With the chaos that is raging around the Euro, I’m more grateful than ever that I was fortunate enough to be born in the US.  Having lived my entire life in the US it’s easy to lose sight of how lucky we are to be in such a wealthy and stable nation.

While the 2008 credit crisis felt to us like an economic disaster, it was a mere blip compared to what happened to Iceland, Ireland and may soon occur in many of the other European nations.  I can only imagine what choices will face many Europeans if the Euro dissolves.

Will their bank go under?  If so, will the government bail it out?

If their bank account is denominated in Euros, will they be forced to convert to a local currency?

If they’re forced to convert, what will be the conversion rate?

How will their new currency compare to either what’s left of the Euro or other major trading partners (US, China, Germany, etc.)?

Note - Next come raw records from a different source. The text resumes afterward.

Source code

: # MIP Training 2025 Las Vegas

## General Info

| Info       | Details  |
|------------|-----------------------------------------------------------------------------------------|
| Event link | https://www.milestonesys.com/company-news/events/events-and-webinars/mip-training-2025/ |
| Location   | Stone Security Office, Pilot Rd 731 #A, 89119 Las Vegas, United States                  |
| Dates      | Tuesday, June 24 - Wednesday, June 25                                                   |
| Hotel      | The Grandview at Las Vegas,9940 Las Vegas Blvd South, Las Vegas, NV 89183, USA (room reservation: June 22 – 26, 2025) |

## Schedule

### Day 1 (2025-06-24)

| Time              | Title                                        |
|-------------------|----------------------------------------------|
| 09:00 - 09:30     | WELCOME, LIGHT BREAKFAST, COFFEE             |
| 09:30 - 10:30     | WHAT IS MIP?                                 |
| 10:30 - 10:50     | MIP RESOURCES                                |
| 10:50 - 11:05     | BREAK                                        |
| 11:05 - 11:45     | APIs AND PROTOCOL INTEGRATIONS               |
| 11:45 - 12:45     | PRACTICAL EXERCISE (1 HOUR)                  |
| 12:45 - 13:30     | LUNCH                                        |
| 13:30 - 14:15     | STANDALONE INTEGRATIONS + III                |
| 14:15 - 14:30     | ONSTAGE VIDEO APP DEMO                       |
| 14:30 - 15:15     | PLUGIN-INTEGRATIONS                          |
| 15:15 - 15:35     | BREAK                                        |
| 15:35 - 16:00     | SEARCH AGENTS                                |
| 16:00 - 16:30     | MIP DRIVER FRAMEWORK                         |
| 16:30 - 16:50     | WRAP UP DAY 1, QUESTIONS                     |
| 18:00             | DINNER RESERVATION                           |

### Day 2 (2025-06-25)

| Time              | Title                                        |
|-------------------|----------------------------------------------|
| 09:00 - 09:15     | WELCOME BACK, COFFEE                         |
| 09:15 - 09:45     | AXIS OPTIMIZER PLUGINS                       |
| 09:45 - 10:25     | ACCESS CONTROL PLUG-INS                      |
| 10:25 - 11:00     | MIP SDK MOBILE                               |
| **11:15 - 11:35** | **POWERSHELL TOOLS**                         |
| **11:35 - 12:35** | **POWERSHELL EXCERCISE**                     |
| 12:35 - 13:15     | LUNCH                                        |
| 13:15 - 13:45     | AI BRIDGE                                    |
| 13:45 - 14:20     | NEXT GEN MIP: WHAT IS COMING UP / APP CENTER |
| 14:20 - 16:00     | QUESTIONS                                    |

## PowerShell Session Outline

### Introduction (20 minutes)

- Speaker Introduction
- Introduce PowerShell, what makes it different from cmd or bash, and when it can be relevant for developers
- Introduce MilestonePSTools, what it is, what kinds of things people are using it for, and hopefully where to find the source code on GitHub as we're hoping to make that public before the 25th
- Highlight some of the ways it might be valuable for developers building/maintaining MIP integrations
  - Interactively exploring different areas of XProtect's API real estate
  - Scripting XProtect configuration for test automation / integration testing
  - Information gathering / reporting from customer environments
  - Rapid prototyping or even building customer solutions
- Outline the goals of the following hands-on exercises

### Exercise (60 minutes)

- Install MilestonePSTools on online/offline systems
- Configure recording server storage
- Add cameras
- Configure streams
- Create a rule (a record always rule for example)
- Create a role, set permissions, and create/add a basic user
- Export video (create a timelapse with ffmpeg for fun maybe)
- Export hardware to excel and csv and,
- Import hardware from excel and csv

How much buying power will they lose?

If they work for a multinational company, what currency will they be paid in and what will their salary be going forward?

Will there be riots?  Will their government fall?

What will happen to their private or public pensions?

What about their investments?

The permutations are endless and none of these questions are likely to have good answers anytime soon.  Whiles its easy for us to look at the breakup from a distance and observe we shouldn’t lose sight of how many citizens living in “1st world countries” are looking at the very real possibility of a significant reduction in their financial well being.